START Exercise materials

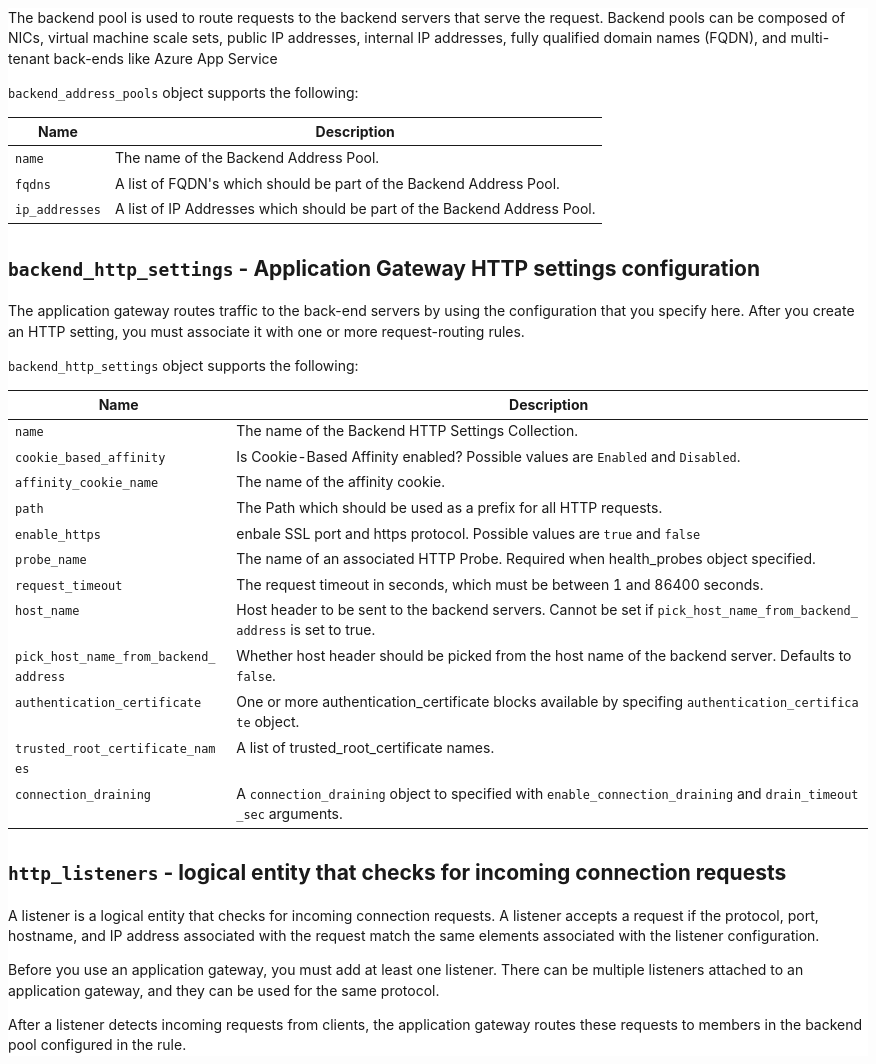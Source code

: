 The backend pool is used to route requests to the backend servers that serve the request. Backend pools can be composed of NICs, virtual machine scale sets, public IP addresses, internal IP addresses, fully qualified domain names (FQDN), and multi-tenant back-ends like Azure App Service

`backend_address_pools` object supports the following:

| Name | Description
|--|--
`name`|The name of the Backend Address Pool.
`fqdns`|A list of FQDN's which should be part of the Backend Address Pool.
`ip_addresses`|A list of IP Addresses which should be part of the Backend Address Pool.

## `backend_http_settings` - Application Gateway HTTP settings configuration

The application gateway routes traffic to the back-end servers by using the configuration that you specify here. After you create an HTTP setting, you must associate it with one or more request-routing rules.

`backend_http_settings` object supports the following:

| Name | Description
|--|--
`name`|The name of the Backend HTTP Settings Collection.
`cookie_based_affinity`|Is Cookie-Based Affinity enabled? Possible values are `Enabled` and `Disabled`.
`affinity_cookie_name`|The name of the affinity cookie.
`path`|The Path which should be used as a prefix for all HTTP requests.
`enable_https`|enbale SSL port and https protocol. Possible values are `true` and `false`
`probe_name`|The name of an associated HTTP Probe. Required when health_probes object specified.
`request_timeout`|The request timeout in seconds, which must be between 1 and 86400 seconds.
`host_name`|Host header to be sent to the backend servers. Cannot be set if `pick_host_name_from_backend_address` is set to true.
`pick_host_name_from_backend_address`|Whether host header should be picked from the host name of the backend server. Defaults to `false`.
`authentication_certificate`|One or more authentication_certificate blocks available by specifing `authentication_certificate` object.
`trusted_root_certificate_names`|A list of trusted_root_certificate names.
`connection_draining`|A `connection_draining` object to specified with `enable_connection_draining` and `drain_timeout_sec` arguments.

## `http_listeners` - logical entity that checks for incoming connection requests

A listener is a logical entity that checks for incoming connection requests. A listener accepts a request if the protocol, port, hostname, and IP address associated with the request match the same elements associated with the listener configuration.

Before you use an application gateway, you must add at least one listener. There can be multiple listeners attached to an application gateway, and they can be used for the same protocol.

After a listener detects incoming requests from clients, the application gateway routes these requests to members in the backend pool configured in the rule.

END Exercise materials

[What you are asked to do]
Write out the records word for word. Pictures stay out.

[Solution to this exercise]
Source code

: The backend pool is used to route requests to the backend servers that serve the request. Backend pools can be composed of NICs, virtual machine scale sets, public IP addresses, internal IP addresses, fully qualified domain names (FQDN), and multi-tenant back-ends like Azure App Service

`backend_address_pools` object supports the following:

| Name | Description
|--|--
`name`|The name of the Backend Address Pool.
`fqdns`|A list of FQDN's which should be part of the Backend Address Pool.
`ip_addresses`|A list of IP Addresses which should be part of the Backend Address Pool.

## `backend_http_settings` - Application Gateway HTTP settings configuration

The application gateway routes traffic to the back-end servers by using the configuration that you specify here. After you create an HTTP setting, you must associate it with one or more request-routing rules.

`backend_http_settings` object supports the following:

| Name | Description
|--|--
`name`|The name of the Backend HTTP Settings Collection.
`cookie_based_affinity`|Is Cookie-Based Affinity enabled? Possible values are `Enabled` and `Disabled`.
`affinity_cookie_name`|The name of the affinity cookie.
`path`|The Path which should be used as a prefix for all HTTP requests.
`enable_https`|enbale SSL port and https protocol. Possible values are `true` and `false`
`probe_name`|The name of an associated HTTP Probe. Required when health_probes object specified.
`request_timeout`|The request timeout in seconds, which must be between 1 and 86400 seconds.
`host_name`|Host header to be sent to the backend servers. Cannot be set if `pick_host_name_from_backend_address` is set to true.
`pick_host_name_from_backend_address`|Whether host header should be picked from the host name of the backend server. Defaults to `false`.
`authentication_certificate`|One or more authentication_certificate blocks available by specifing `authentication_certificate` object.
`trusted_root_certificate_names`|A list of trusted_root_certificate names.
`connection_draining`|A `connection_draining` object to specified with `enable_connection_draining` and `drain_timeout_sec` arguments.

## `http_listeners` - logical entity that checks for incoming connection requests

A listener is a logical entity that checks for incoming connection requests. A listener accepts a request if the protocol, port, hostname, and IP address associated with the request match the same elements associated with the listener configuration.

Before you use an application gateway, you must add at least one listener. There can be multiple listeners attached to an application gateway, and they can be used for the same protocol.

After a listener detects incoming requests from clients, the application gateway routes these requests to members in the backend pool configured in the rule.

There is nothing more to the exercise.